In ACL_STREAM_FAST_LAUNCH mode, the internal system resources are pre-allocated when the stream is created. Therefore, the stream creation duration is prolonged but the task launching duration is shortened. If a stream is created once and used for multiple times, the total duration will be shortened. However, pre-allocation for internal resources during stream creation increases memory consumption. By contrast, if you create a stream by calling aclrtCreateStream, the internal system resources are allocated only when the stream is used. As a result, the task launching duration is prolonged.
#define ACL_STREAM_FAST_LAUNCH 0x00000001U
- ACL_STREAM_FAST_SYNC: creates a stream that blocks the current thread and queries the task execution status to return a result upon task completion after you call aclrtSynchronizeStream.
In ACL_STREAM_FAST_SYNC mode, the total duration is shortened. However, the query operation increases the CPU performance consumption. By contrast, if you create a stream by calling aclrtCreateStream, after you call aclrtSynchronizeStream, the stream waits for the notification indicating that the task execution on the device is complete, which is time-consuming.
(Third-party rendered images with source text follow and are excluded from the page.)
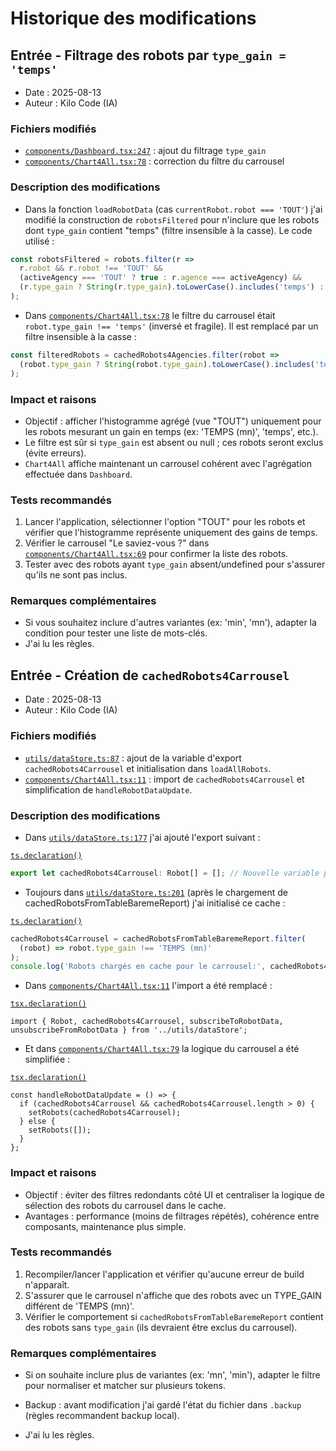 # Historique des modifications

## Entrée - Filtrage des robots par `type_gain = 'temps'`

- Date : 2025-08-13
- Auteur : Kilo Code (IA)

### Fichiers modifiés
- [`components/Dashboard.tsx:247`](components/Dashboard.tsx:247) : ajout du filtrage `type_gain`
- [`components/Chart4All.tsx:78`](components/Chart4All.tsx:78) : correction du filtre du carrousel

### Description des modifications
- Dans la fonction `loadRobotData` (cas `currentRobot.robot === 'TOUT'`) j'ai modifié la construction de `robotsFiltered` pour n'inclure que les robots dont `type_gain` contient "temps" (filtre insensible à la casse). Le code utilisé :

```ts
const robotsFiltered = robots.filter(r =>
  r.robot && r.robot !== 'TOUT' &&
  (activeAgency === 'TOUT' ? true : r.agence === activeAgency) &&
  (r.type_gain ? String(r.type_gain).toLowerCase().includes('temps') : false)
);
```

- Dans [`components/Chart4All.tsx:78`](components/Chart4All.tsx:78) le filtre du carrousel était `robot.type_gain !== 'temps'` (inversé et fragile). Il est remplacé par un filtre insensible à la casse :

```ts
const filteredRobots = cachedRobots4Agencies.filter(robot =>
  (robot.type_gain ? String(robot.type_gain).toLowerCase().includes('temps') : false)
);
```

### Impact et raisons
- Objectif : afficher l'histogramme agrégé (vue "TOUT") uniquement pour les robots mesurant un gain en temps (ex: 'TEMPS (mn)', 'temps', etc.).
- Le filtre est sûr si `type_gain` est absent ou null ; ces robots seront exclus (évite erreurs).
- `Chart4All` affiche maintenant un carrousel cohérent avec l'agrégation effectuée dans `Dashboard`.

### Tests recommandés
1. Lancer l'application, sélectionner l'option "TOUT" pour les robots et vérifier que l'histogramme représente uniquement des gains de temps.
2. Vérifier le carrousel "Le saviez-vous ?" dans [`components/Chart4All.tsx:69`](components/Chart4All.tsx:69) pour confirmer la liste des robots.
3. Tester avec des robots ayant `type_gain` absent/undefined pour s'assurer qu'ils ne sont pas inclus.

### Remarques complémentaires
- Si vous souhaitez inclure d'autres variantes (ex: 'min', 'mn'), adapter la condition pour tester une liste de mots-clés.
- J'ai lu les règles.

## Entrée - Création de `cachedRobots4Carrousel`

- Date : 2025-08-13
- Auteur : Kilo Code (IA)

### Fichiers modifiés
- [`utils/dataStore.ts:87`](utils/dataStore.ts:87) : ajout de la variable d'export `cachedRobots4Carrousel` et initialisation dans `loadAllRobots`.
- [`components/Chart4All.tsx:11`](components/Chart4All.tsx:11) : import de `cachedRobots4Carrousel` et simplification de `handleRobotDataUpdate`.

### Description des modifications
- Dans [`utils/dataStore.ts:177`](utils/dataStore.ts:177) j'ai ajouté l'export suivant :

[`ts.declaration()`](utils/dataStore.ts:177)
```ts
export let cachedRobots4Carrousel: Robot[] = []; // Nouvelle variable pour le carrousel
```

- Toujours dans [`utils/dataStore.ts:201`](utils/dataStore.ts:201) (après le chargement de cachedRobotsFromTableBaremeReport) j'ai initialisé ce cache :

[`ts.declaration()`](utils/dataStore.ts:201)
```ts
cachedRobots4Carrousel = cachedRobotsFromTableBaremeReport.filter(
  (robot) => robot.type_gain !== 'TEMPS (mn)'
);
console.log('Robots chargés en cache pour le carrousel:', cachedRobots4Carrousel);
```

- Dans [`components/Chart4All.tsx:11`](components/Chart4All.tsx:11) l'import a été remplacé :

[`tsx.declaration()`](components/Chart4All.tsx:11)
```tsx
import { Robot, cachedRobots4Carrousel, subscribeToRobotData, unsubscribeFromRobotData } from '../utils/dataStore';
```

- Et dans [`components/Chart4All.tsx:79`](components/Chart4All.tsx:79) la logique du carrousel a été simplifiée :

[`tsx.declaration()`](components/Chart4All.tsx:79)
```tsx
const handleRobotDataUpdate = () => {
  if (cachedRobots4Carrousel && cachedRobots4Carrousel.length > 0) {
    setRobots(cachedRobots4Carrousel);
  } else {
    setRobots([]);
  }
};
```

### Impact et raisons
- Objectif : éviter des filtres redondants côté UI et centraliser la logique de sélection des robots du carrousel dans le cache.
- Avantages : performance (moins de filtrages répétés), cohérence entre composants, maintenance plus simple.

### Tests recommandés
1. Recompiler/lancer l'application et vérifier qu'aucune erreur de build n'apparaît.
2. S'assurer que le carrousel n'affiche que des robots avec un TYPE_GAIN différent de 'TEMPS (mn)'.
3. Vérifier le comportement si `cachedRobotsFromTableBaremeReport` contient des robots sans `type_gain` (ils devraient être exclus du carrousel).

### Remarques complémentaires
- Si on souhaite inclure plus de variantes (ex: 'mn', 'min'), adapter le filtre pour normaliser et matcher sur plusieurs tokens.
- Backup : avant modification j'ai gardé l'état du fichier dans `.backup` (règles recommandent backup local).

- J'ai lu les règles.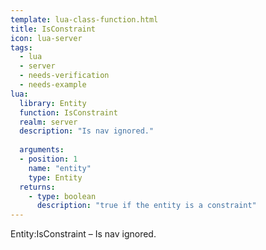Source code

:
 ```yaml
---
template: lua-class-function.html
title: IsConstraint
icon: lua-server
tags:
  - lua
  - server
  - needs-verification
  - needs-example
lua:
  library: Entity
  function: IsConstraint
  realm: server
  description: "Is nav ignored."
  
  arguments:
  - position: 1
    name: "entity"
    type: Entity
  returns:
    - type: boolean
      description: "true if the entity is a constraint"
---
```


<div class="lua__search__keywords">
Entity:IsConstraint &#x2013; Is nav ignored.
</div>
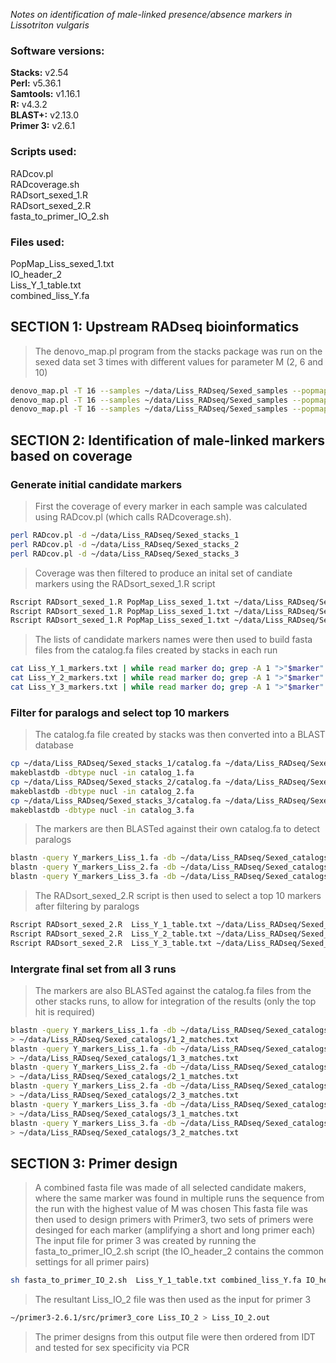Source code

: _Notes on identification of male-linked presence/absence markers in Lissotriton vulgaris_

### Software versions: ###

**Stacks:** v2.54  
**Perl:** v5.36.1  
**Samtools:** v1.16.1  
**R:** v4.3.2  
**BLAST+:** v2.13.0  
**Primer 3:** v2.6.1  

### Scripts used: ###

RADcov.pl  
RADcoverage.sh  
RADsort_sexed_1.R  
RADsort_sexed_2.R  
fasta_to_primer_IO_2.sh 

### Files used: ###

PopMap_Liss_sexed_1.txt  
IO_header_2  
Liss_Y_1_table.txt   
combined_liss_Y.fa  

SECTION 1: Upstream RADseq bioinformatics
-----------------------------------------
> The denovo_map.pl program from the stacks package was run on the sexed data set 3 times with different values for parameter M (2, 6 and 10)

```sh
denovo_map.pl -T 16 --samples ~/data/Liss_RADseq/Sexed_samples --popmap PopMap_Liss_sexed_1.txt -o ~/data/Liss_RADseq/Sexed_stacks_1 -M 2 --paired
denovo_map.pl -T 16 --samples ~/data/Liss_RADseq/Sexed_samples --popmap PopMap_Liss_sexed_1.txt -o ~/data/Liss_RADseq/Sexed_stacks_2 -M 6 --paired
denovo_map.pl -T 16 --samples ~/data/Liss_RADseq/Sexed_samples --popmap PopMap_Liss_sexed_1.txt -o ~/data/Liss_RADseq/Sexed_stacks_3 -M 10 --paired
```

SECTION 2: Identification of male-linked markers based on coverage
------------------------------------------------------------------

### Generate initial candidate markers ###

> First the coverage of every marker in each sample was calculated using RADcov.pl (which calls RADcoverage.sh).

```sh
perl RADcov.pl -d ~/data/Liss_RADseq/Sexed_stacks_1
perl RADcov.pl -d ~/data/Liss_RADseq/Sexed_stacks_2
perl RADcov.pl -d ~/data/Liss_RADseq/Sexed_stacks_3
```
> Coverage was then filtered to produce an inital set of candiate markers using the RADsort_sexed_1.R script

```sh
Rscript RADsort_sexed_1.R PopMap_Liss_sexed_1.txt ~/data/Liss_RADseq/Sexed_stacks_1/Coverage Liss_Y_1 
Rscript RADsort_sexed_1.R PopMap_Liss_sexed_1.txt ~/data/Liss_RADseq/Sexed_stacks_2/Coverage Liss_Y_2 
Rscript RADsort_sexed_1.R PopMap_Liss_sexed_1.txt ~/data/Liss_RADseq/Sexed_stacks_3/Coverage Liss_Y_3 
```

> The lists of candidate markers names were then used to build fasta files from the catalog.fa files created by stacks in each run

 ```sh
cat Liss_Y_1_markers.txt | while read marker do; grep -A 1 ">"$marker" " ~/data/Liss_RADseq/Sexed_stacks_1/catalog.fa; done > Y_markers_Liss_1.fa
cat Liss_Y_2_markers.txt | while read marker do; grep -A 1 ">"$marker" " ~/data/Liss_RADseq/Sexed_stacks_2/catalog.fa; done > Y_markers_Liss_2.fa
cat Liss_Y_3_markers.txt | while read marker do; grep -A 1 ">"$marker" " ~/data/Liss_RADseq/Sexed_stacks_3/catalog.fa; done > Y_markers_Liss_3.fa
```
### Filter for paralogs and select top 10 markers ###

> The catalog.fa file created by stacks was then converted into a BLAST database

 ```sh
cp ~/data/Liss_RADseq/Sexed_stacks_1/catalog.fa ~/data/Liss_RADseq/Sexed_catalogs/catalog_1/catalog_1.fa
makeblastdb -dbtype nucl -in catalog_1.fa
cp ~/data/Liss_RADseq/Sexed_stacks_2/catalog.fa ~/data/Liss_RADseq/Sexed_catalogs/catalog_2/catalog_2.fa
makeblastdb -dbtype nucl -in catalog_2.fa
cp ~/data/Liss_RADseq/Sexed_stacks_3/catalog.fa ~/data/Liss_RADseq/Sexed_catalogs/catalog_3/catalog_3.fa
makeblastdb -dbtype nucl -in catalog_3.fa
```

> The markers are then BLASTed against their own catalog.fa to detect paralogs

```sh
blastn -query Y_markers_Liss_1.fa -db ~/data/Liss_RADseq/Sexed_catalogs/catalog_1/catalog_1.fa -outfmt 6 -perc_identity 80 -qcov_hsp_perc 25 > ~/data/Liss_RADseq/Sexed_catalogs/1_1_matches.txt
blastn -query Y_markers_Liss_2.fa -db ~/data/Liss_RADseq/Sexed_catalogs/catalog_2/catalog_2.fa -outfmt 6 -perc_identity 80 -qcov_hsp_perc 25 > ~/data/Liss_RADseq/Sexed_catalogs/2_2_matches.txt
blastn -query Y_markers_Liss_3.fa -db ~/data/Liss_RADseq/Sexed_catalogs/catalog_3/catalog_3.fa -outfmt 6 -perc_identity 80 -qcov_hsp_perc 25 > ~/data/Liss_RADseq/Sexed_catalogs/3_3_matches.txt
```

> The RADsort_sexed_2.R script is then used to select a top 10 markers after filtering by paralogs

```sh
Rscript RADsort_sexed_2.R  Liss_Y_1_table.txt ~/data/Liss_RADseq/Sexed_catalogs/1_1_matches.txt Liss_Y_1_final
Rscript RADsort_sexed_2.R  Liss_Y_2_table.txt ~/data/Liss_RADseq/Sexed_catalogs/2_2_matches.txt Liss_Y_2_final
Rscript RADsort_sexed_2.R  Liss_Y_3_table.txt ~/data/Liss_RADseq/Sexed_catalogs/3_3_matches.txt Liss_Y_3_final
```
### Intergrate final set from all 3 runs ###

> The markers are also BLASTed against the catalog.fa files from the other stacks runs, to allow for integration of the results (only the top hit is required)

```sh
blastn -query Y_markers_Liss_1.fa -db ~/data/Liss_RADseq/Sexed_catalogs/catalog_2/catalog_2.fa -outfmt 6 -perc_identity 90 -qcov_hsp_perc 50 | sort -k1,1 -u 
> ~/data/Liss_RADseq/Sexed_catalogs/1_2_matches.txt
blastn -query Y_markers_Liss_1.fa -db ~/data/Liss_RADseq/Sexed_catalogs/catalog_3/catalog_3.fa -outfmt 6 -perc_identity 90 -qcov_hsp_perc 50 | sort -k1,1 -u
> ~/data/Liss_RADseq/Sexed_catalogs/1_3_matches.txt
blastn -query Y_markers_Liss_2.fa -db ~/data/Liss_RADseq/Sexed_catalogs/catalog_1/catalog_1.fa -outfmt 6 -perc_identity 90 -qcov_hsp_perc 50 | sort -k1,1 -u 
> ~/data/Liss_RADseq/Sexed_catalogs/2_1_matches.txt
blastn -query Y_markers_Liss_2.fa -db ~/data/Liss_RADseq/Sexed_catalogs/catalog_3/catalog_3.fa -outfmt 6 -perc_identity 90 -qcov_hsp_perc 50 | sort -k1,1 -u 
> ~/data/Liss_RADseq/Sexed_catalogs/2_3_matches.txt
blastn -query Y_markers_Liss_3.fa -db ~/data/Liss_RADseq/Sexed_catalogs/catalog_1/catalog_1.fa -outfmt 6 -perc_identity 90 -qcov_hsp_perc 50 | sort -k1,1 -u 
> ~/data/Liss_RADseq/Sexed_catalogs/3_1_matches.txt
blastn -query Y_markers_Liss_3.fa -db ~/data/Liss_RADseq/Sexed_catalogs/catalog_2/catalog_2.fa -outfmt 6 -perc_identity 90 -qcov_hsp_perc 50 | sort -k1,1 -u 
> ~/data/Liss_RADseq/Sexed_catalogs/3_2_matches.txt
```

SECTION 3: Primer design
------------------------
> A combined fasta file was made of all selected candidate makers, where the same marker was found in multiple runs the sequence from the run with the highest value of M was chosen
> This fasta file was then used to design primers with Primer3, two sets of primers were desinged for each marker (amplifying a short and long primer each)
> The input file for primer 3 was created by running the fasta_to_primer_IO_2.sh script (the IO_header_2 contains the common settings for all primer pairs)

```sh
sh fasta_to_primer_IO_2.sh  Liss_Y_1_table.txt combined_liss_Y.fa IO_header_2 Liss_IO_2
```
> The resultant Liss_IO_2 file was then used as the input for primer 3

```sh  
~/primer3-2.6.1/src/primer3_core Liss_IO_2 > Liss_IO_2.out
```
> The primer designs from this output file were then ordered from IDT and tested for sex specificity via PCR

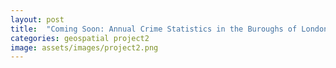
 ```yaml
---
layout: post
title:  "Coming Soon: Annual Crime Statistics in the Buroughs of London"
categories: geospatial project2
image: assets/images/project2.png
---
```

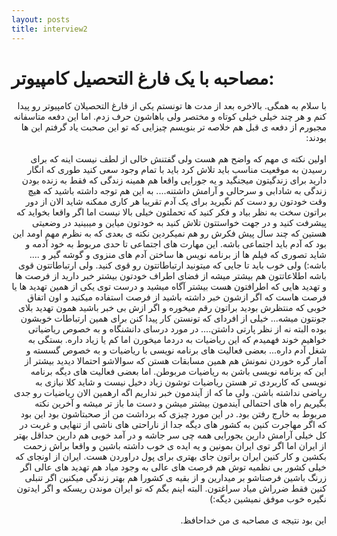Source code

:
 ```yaml
---
layout: posts
title: interview2
---
```

# مصاحبه با یک فارغ التحصیل کامپیوتر:

<div dir=rtl>
با سلام به همگی. بالاخره بعد از مدت ها تونستم یکی از فارغ التحصیلان کامپیوتر رو پیدا کنم و هر چند خیلی خیلی کوتاه و مختصر ولی باهاشون حرف زدم. اما این دفعه متاسفانه مجبورم از دفعه ی قبل هم خلاصه تر بنویسم چیزایی که تو این صحبت یاد گرفتم این ها بودند:
</div>
</br>
<div dir=rtl>
اولین نکته ی مهم که واضح هم هست ولی گفتنش خالی از لطف نیست اینه که برای رسیدن به موقعیت مناسب باید تلاش کرد باید با تمام وجود سعی کنید طوری که انگار دارید برای زندگیتون میجنگید و یه جورایی واقعا هم همینه زندگی که فقط به زنده بودن زندگی به شادابی و سرحالی و آرامش داشتنه....
به این هم توجه داشته باشید که هیچ وقت خودتون رو دست کم نگیرید برای یک آدم تقریبا هر کاری ممکنه شاید الان از دور براتون سخت به نظر بیاد و فکر کنید که تحملتون خیلی بالا نیست اما اگر واقعا بخواید که پیشرفت کنید و در جهت خواستتون تلاش کنید به خودتون میاین و میبینید در وضعیتی هستین که چند سال پیش فکرش رو هم نمیکردین
نکته ی بعدی که به نظرم مهم اومد این بود که آدم باید اجتماعی باشه. این مهارت های اجتماعی تا حدی مربوط به خود آدمه و شاید تصوری که فیلم ها از برنامه نویس ها ساختن آدم های منزوی و گوشه گیر و .... باشه:) ولی خوب باید تا جایی که میتونید ارتباطاتتون رو قوی کنید. ولی ارتباطاتتون قوی باشه اطلاعاتتون هم بیشتر میشه از فضای اطراف خودتون بیشتر خبر دارید از فرصت ها و تهدید هایی که اطرافتون هست بیشتر آگاه میشید و درست توی یکی از همین تهدید ها یا فرصت هاست که اگر ازشون خبر داشته باشید از فرصت استفاده میکنید و اون اتفاق خوبی که منتظرش بودید براتون رقم میخوره و اگر ازش بی خبر باشید همون تهدید بلای جونتون میشه... خیلی از افردای که تونستن کار پیدا کنن برای همین ارتباطات خوبشون بوده البته نه از نظر پارتی داشتن....
در مورد درسای دانشنگاه و به خصوص ریاضیاتی خواهیم خوند فهمیدم که این ریاضیات به دردما میخورن اما کم یا زیاد داره. بستگی به شغل آدم داره... بعضی فعالیت های برنامه نویسی با ریاضیات و به خصوص گسسته و آمار گره خوردن نمونش هم همین مسابقات هستن که سوالاشو احتمالا دیدید بیشتر از این که برنامه نویسی باشن به ریاضیات مربوطن. اما بعضی فعالیت های دیگه برنامه نویسی که کاربردی تر هستن ریاضیات توشون زیاد دخیل نیست و شاید کلا نیازی به ریاضی نداشته باشن. ولی ما که از آیندمون خبر نداریم اگه ارهمین الان ریاضیات رو جدی بگیریم راه های احتمالی آیندمون بیشتر میشن و دست ما باز تر میشه
و آخرین نکته مربوط به خارج رفتن بود. در این مورد چیزی که برداشت من از صحبتاشون بود این بود که اگر مهاجرت کنین به کشور های دیگه جدا از ناراحتی های ناشی از تنهایی و غربت در کل خیلی آرامش دارین یجورایی همه چی سر جاشه و در آمد خوبی هم دارین حداقل بهتر از ایران اما اگر توی ایران بمونین و یه ایده ی خوب داشته باشین و واقعا براش زحمت بکشین و کار کنین ایران براتون جای بهتری برای پول دراوردن هست. ایران از اونجای که خیلی کشور بی نظمیه توش هم فرصت های عالی به وجود میاد هم تهدید های عالی اگر زرنگ باشین فرصتاشو بر میدارین و از بقیه ی کشورا هم بهتر زندگی میکنین اگر تنبلی کنین فقط ضرراش میاد سراغتون. البته اینم بگم که تو ایران موندن ریسکه و اگر ایدتون نگیره خوب موفق نمیشین دیگه:)
</div>
</br>
<div dir=rtl>
این بود نتیجه ی مصاحبه ی من خداحافظ.
</div>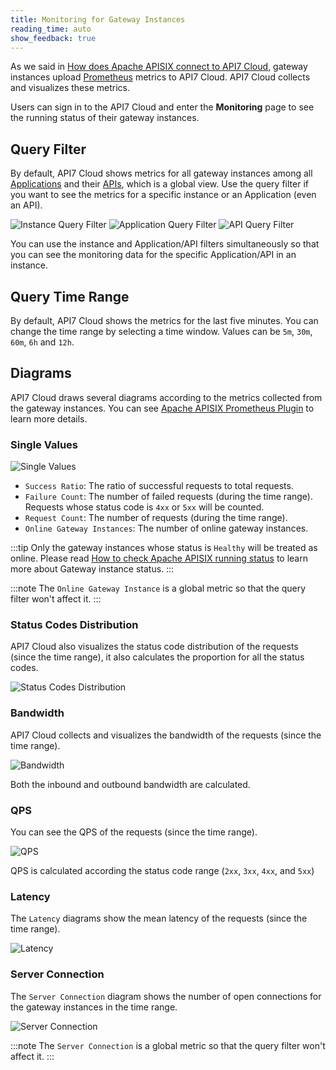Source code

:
 ```yaml
---
title: Monitoring for Gateway Instances
reading_time: auto
show_feedback: true
---
```


As we said in [How does Apache APISIX connect to API7 Cloud](../../overview/how-apisix-connects-to-api7-cloud.md#the-data-flow),
gateway instances upload [Prometheus](https://prometheus.io/) metrics to API7 Cloud. API7 Cloud collects and visualizes these metrics.

Users can sign in to the API7 Cloud and enter the **Monitoring** page to see the running status of their gateway instances.

Query Filter
------------

By default, API7 Cloud shows metrics for all gateway instances
among all [Applications](../../concepts/application.md) and their [APIs](../../concepts/api.md),
which is a global view. Use the query filter if you want to see the metrics for a specific instance or an Application (even an API).

![Instance Query Filter](https://static.apiseven.com/2022/12/30/instance-query-filter.png)
![Application Query Filter](https://static.apiseven.com/2022/12/30/app-query-filter.png)
![API Query Filter](https://static.apiseven.com/2022/12/30/api-query-filter.png)

You can use the instance and Application/API filters simultaneously so that you can see the monitoring data for the specific Application/API in an instance.

Query Time Range
----------------

By default, API7 Cloud shows the metrics for the last five minutes. You can
change the time range by selecting a time window. Values can be `5m`,
`30m`, `60m`, `6h` and `12h`.

Diagrams
---------

API7 Cloud draws several diagrams according to the metrics collected from the gateway instances.
You can see [Apache APISIX Prometheus Plugin](https://apisix.apache.org/docs/apisix/next/plugins/prometheus)
to learn more details.

### Single Values

![Single Values](https://static.apiseven.com/2022/12/30/monitor-single-values.png)

* `Success Ratio`: The ratio of successful requests to total requests.
* `Failure Count`: The number of failed requests (during the time range). Requests whose status code is `4xx` or `5xx` will be counted.
* `Request Count`: The number of requests (during the time range).
* `Online Gateway Instances`: The number of online gateway instances.

:::tip
Only the gateway instances whose status is `Healthy` will be treated as online.
Please read [How to check Apache APISIX running status](./how-to-deploy-apache-apisix.md#how-to-check-apache-apisix-running-status) to learn more
about Gateway instance status.
:::

:::note
The `Online Gateway Instance` is a global metric so that the query filter won't affect it.
:::

### Status Codes Distribution

API7 Cloud also visualizes the status code distribution of the requests
(since the time range), it also calculates the proportion for all the status codes.

![Status Codes Distribution](https://static.apiseven.com/2022/12/30/monitor-status-codes-distribution.png)

### Bandwidth

API7 Cloud collects and visualizes the bandwidth of the requests
(since the time range).

![Bandwidth](https://static.apiseven.com/2022/12/30/monitor-bandwidth.png)

Both the inbound and outbound bandwidth are calculated.

### QPS

You can see the QPS of the requests (since the time range).

![QPS](https://static.apiseven.com/2022/12/30/monitor-qps.png)

QPS is calculated according the status code range (`2xx`, `3xx`, `4xx`, and `5xx`)

### Latency

The `Latency` diagrams show the mean latency of the requests (since the time range).

![Latency](https://static.apiseven.com/2022/12/30/monitor-latency.png)

### Server Connection

The `Server Connection` diagram shows the number of open connections for the gateway instances
in the time range.

![Server Connection](https://static.apiseven.com/2022/12/30/monitor-server-connection.png)

:::note
The `Server Connection` is a global metric so that the query filter won't affect it.
:::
#define ACL_STREAM_FAST_SYNC 0x00000002U
- ACL_STREAM_PERSISTENT: creates a stream where tasks are not executed right away or deleted immediately after execution. Resources for these tasks are destroyed only when the stream itself is destroyed. The stream created in this mode is bound to a model and applies to model building scenarios. For details about the APIs related to model building, see aclmdlRIBindStream.
#define ACL_STREAM_PERSISTENT 0x00000004U
- ACL_STREAM_HUGE: creates a stream that can hold more tasks than streams created with other flags.
In the current version, this flag does not take effect.
#define ACL_STREAM_HUGE 0x00000008U
- ACL_STREAM_CPU_SCHEDULE: creates a stream that carries AI CPU scheduling tasks in queue-based model inference scenarios. This flag is reserved.
#define ACL_STREAM_CPU_SCHEDULE 0x00000010U
- ACL_STREAM_DEVICE_USE_ONLY: creates a stream that can be invoked exclusively on the device.
#define ACL_STREAM_DEVICE_USE_ONLY 0x00000020U
ACL_STREAM_DEVICE_USE_ONLY is supported only by the following models:
Atlas 350 Accelerator Card
Atlas A3 training product /Atlas A3 inference product Atlas A2 training product /Atlas A2 inference product Atlas inference product
Returns
0 on success; otherwise, failure. For details, see aclError.